**WHAT YOU ARE ASKED TO DO:** Using the lines below, work out the count of those that hold "DALL". Give the number only.

SUPPLIED MATERIAL section start

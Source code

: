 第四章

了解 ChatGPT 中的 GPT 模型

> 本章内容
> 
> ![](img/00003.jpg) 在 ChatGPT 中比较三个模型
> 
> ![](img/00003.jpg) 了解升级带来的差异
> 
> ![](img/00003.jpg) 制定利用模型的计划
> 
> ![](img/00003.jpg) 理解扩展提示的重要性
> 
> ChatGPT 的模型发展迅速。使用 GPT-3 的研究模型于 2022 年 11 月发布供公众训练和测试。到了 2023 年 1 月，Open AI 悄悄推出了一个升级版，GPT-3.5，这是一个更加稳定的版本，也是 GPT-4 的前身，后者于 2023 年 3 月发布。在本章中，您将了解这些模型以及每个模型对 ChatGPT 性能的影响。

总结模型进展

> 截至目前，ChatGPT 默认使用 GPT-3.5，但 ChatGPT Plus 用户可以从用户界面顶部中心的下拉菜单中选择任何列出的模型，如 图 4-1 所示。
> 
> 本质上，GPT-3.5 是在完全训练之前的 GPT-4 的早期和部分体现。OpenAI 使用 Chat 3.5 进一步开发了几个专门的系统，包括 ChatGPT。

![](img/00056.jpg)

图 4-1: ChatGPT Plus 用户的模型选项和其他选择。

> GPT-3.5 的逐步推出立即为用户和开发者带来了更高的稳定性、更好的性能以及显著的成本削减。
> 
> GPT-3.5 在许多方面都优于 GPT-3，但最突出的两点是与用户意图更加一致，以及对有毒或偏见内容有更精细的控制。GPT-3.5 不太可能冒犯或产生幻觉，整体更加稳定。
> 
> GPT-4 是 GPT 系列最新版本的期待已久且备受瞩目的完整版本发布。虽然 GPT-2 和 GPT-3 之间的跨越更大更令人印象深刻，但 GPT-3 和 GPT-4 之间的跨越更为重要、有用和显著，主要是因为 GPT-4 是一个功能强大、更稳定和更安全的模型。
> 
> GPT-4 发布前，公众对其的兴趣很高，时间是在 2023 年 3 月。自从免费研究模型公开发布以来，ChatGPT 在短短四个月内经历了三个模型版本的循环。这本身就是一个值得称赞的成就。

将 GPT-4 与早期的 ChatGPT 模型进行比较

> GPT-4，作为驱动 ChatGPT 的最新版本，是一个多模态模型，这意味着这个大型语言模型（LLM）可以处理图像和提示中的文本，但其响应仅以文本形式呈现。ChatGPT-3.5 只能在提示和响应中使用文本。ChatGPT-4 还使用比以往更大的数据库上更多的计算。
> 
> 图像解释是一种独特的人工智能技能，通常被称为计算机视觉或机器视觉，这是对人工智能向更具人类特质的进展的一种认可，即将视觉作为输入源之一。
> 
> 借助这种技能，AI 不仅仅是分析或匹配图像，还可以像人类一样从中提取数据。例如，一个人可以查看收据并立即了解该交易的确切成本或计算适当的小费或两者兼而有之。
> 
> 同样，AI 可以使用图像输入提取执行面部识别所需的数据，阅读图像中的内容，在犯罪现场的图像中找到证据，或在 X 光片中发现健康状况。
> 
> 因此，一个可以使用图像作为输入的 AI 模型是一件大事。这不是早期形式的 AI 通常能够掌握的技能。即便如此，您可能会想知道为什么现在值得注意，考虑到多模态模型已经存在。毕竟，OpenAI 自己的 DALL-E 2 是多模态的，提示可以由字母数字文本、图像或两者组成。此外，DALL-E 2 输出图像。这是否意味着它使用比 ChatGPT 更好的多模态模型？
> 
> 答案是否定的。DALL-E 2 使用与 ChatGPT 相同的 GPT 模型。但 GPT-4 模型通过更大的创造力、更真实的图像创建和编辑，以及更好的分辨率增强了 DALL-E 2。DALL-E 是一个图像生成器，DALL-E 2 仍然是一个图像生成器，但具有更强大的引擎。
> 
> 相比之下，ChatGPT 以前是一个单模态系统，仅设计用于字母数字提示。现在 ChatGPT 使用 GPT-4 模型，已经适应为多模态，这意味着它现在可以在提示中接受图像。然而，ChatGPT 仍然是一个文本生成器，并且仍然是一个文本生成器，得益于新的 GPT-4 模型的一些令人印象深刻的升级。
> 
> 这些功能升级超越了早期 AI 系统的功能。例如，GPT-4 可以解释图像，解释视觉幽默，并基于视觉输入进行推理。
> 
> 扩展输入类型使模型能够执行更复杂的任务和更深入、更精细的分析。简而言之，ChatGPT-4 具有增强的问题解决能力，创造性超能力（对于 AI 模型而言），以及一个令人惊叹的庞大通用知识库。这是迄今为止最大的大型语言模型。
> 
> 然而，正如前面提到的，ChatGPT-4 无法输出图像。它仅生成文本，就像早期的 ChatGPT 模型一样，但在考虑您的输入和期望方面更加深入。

SUPPLIED MATERIAL section end

**RESPONSE:** 2